After receiving its Canadian premiere at the Toronto International Film Festival in September, Concrete Valley is off to Europe this month for its international premiere at The Berlin International Film Festival (The Berlinale). Concrete Valley was directed by Film Production Assistant Professor Antoine Bourges. The film offers a unique and nuanced portrayal of the lives of immigrants in Toronto’s Thorncliffe Park, through the eyes of Rashid, a former physician from Syria.
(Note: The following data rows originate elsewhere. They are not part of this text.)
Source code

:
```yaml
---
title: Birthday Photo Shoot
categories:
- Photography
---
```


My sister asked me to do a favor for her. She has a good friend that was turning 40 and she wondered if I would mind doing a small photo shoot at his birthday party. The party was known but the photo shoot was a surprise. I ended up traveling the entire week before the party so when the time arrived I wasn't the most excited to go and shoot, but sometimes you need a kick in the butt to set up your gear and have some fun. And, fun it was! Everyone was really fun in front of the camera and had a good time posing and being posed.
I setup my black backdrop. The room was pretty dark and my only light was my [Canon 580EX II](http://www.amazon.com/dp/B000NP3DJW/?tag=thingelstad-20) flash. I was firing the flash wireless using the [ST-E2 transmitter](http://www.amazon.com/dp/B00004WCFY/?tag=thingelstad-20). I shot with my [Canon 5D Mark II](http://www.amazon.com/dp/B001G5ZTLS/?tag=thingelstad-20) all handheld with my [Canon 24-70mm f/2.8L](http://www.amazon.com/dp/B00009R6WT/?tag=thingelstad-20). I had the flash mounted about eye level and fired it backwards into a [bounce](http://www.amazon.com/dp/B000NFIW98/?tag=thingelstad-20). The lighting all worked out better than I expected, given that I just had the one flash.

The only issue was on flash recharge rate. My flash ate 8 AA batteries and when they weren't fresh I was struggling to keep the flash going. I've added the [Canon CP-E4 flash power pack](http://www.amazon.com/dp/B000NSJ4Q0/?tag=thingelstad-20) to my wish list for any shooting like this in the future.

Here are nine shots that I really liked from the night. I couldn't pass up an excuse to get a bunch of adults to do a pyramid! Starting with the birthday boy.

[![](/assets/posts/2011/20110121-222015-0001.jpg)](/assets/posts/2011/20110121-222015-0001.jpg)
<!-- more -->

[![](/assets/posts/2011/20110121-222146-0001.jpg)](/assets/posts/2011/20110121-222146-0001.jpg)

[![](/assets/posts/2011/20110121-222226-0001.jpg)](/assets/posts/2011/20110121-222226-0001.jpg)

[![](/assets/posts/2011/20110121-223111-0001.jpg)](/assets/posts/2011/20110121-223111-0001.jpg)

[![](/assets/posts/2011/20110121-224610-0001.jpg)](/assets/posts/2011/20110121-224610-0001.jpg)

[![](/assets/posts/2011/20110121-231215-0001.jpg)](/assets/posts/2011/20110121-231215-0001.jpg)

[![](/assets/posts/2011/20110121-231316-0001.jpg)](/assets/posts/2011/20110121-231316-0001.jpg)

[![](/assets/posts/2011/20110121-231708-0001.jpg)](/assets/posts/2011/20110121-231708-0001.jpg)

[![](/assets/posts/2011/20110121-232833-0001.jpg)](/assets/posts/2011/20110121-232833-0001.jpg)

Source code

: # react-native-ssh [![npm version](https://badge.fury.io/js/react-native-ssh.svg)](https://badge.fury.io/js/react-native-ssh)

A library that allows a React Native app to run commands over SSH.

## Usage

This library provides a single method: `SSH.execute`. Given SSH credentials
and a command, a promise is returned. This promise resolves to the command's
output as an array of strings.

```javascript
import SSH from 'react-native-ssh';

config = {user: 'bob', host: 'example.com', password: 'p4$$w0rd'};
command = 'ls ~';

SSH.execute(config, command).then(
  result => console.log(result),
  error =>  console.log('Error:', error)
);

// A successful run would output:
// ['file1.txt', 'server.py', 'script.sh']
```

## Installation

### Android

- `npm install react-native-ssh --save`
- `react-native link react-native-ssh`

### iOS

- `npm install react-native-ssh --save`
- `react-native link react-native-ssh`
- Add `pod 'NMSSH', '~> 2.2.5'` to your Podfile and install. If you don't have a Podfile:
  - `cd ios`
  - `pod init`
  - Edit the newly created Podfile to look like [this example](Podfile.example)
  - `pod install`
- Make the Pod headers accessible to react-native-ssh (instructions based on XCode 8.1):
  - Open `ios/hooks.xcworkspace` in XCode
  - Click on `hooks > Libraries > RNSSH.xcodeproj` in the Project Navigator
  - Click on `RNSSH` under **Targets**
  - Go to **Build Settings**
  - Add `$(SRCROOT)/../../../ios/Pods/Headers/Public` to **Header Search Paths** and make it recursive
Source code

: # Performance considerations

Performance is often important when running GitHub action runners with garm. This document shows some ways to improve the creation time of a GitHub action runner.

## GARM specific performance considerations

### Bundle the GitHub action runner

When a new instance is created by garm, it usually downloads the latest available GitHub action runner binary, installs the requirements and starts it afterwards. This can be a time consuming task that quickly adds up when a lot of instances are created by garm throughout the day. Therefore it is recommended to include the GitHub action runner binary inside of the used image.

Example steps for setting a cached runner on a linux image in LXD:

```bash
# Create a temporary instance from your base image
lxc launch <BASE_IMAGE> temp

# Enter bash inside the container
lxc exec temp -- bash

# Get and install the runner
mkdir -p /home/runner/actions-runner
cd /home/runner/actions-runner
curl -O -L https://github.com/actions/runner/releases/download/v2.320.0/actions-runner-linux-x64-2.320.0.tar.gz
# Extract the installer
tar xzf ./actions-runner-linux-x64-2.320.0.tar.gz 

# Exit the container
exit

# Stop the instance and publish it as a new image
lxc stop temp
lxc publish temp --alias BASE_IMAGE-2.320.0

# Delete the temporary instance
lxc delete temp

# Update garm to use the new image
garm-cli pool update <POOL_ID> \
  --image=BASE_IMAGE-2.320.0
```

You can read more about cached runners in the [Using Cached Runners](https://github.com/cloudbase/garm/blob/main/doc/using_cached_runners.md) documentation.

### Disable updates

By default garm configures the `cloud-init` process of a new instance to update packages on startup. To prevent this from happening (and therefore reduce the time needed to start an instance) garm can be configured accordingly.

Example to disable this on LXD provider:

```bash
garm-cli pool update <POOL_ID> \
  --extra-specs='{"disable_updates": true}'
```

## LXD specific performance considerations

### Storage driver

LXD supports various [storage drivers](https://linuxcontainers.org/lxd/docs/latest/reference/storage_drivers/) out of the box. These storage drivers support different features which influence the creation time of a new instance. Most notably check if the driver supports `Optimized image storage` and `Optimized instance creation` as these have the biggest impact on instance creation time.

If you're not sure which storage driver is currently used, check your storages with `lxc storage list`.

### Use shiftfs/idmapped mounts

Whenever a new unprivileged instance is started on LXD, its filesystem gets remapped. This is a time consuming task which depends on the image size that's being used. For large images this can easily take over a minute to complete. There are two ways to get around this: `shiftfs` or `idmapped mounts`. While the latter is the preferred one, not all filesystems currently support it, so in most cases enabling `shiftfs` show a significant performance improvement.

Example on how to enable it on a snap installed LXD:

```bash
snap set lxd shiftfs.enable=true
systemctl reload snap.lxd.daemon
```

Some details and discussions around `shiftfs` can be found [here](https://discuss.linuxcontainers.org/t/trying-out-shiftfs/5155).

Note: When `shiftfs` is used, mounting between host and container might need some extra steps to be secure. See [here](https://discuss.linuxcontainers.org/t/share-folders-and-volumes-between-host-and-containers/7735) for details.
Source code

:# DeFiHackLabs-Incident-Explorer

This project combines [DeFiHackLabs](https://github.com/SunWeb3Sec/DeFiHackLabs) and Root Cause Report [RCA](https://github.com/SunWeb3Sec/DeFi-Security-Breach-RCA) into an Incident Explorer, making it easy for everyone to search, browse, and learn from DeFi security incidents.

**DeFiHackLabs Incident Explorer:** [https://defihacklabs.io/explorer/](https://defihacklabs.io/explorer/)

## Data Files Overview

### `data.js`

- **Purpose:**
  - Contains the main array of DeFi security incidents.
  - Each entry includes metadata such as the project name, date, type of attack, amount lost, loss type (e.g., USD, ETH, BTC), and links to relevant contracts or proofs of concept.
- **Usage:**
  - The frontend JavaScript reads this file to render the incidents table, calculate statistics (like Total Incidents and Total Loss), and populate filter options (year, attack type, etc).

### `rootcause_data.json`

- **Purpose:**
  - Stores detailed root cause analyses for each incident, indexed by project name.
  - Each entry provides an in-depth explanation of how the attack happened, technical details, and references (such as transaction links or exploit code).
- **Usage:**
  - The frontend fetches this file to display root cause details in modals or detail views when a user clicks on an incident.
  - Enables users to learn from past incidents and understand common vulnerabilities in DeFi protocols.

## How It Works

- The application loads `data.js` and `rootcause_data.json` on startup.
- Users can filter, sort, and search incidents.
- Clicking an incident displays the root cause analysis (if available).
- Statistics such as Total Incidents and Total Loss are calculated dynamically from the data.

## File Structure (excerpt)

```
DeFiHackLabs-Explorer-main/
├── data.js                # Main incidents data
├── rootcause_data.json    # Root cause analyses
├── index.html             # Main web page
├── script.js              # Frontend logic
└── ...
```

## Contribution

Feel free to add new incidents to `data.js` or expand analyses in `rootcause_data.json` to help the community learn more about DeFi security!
The film explores themes of identity, displacement, and the struggle to maintain one’s sense of self in a new and unfamiliar environment.

In this Cinema Scope article, Antoine describes how he became interested in and inspired by Thorncliffe Park: “It started when I was finishing my previous film [Fail to Appear (2017)]. We were shooting at a location where I had to drive past the Don Valley Parkway and Thorncliffe Park. From my car window, I would see these clusters of 15 or 16 high-rise buildings towering over a luscious green forest. I started visiting the neighbourhood and found out that it used to be a racetrack before the 1950s, at which point it was turned into a sort of utopian, modernist experiment, with high-rises built to house big families. The idea was to have workers live far away from the factories, but it ended up creating places that are more isolated and often not well maintained. There’s something interesting about the layout of the neighbourhood, where the high-rises surround this area where children play, with a very large school and a kind of settlement centre which is mainly a place for people to learn English. And because it’s an ‘Arrival City,’ a first landing spot, almost everyone is a new immigrant. Language is the centre of the neighbourhood. The idea of learning a new language became one of the starting points for the film.”

The Berlinale is one of the largest public film festivals in the world, attracting tens of thousands of visitors from around the world each year. About 400 films of all genres, lengths, and formats are shown. Congratulations Antoine!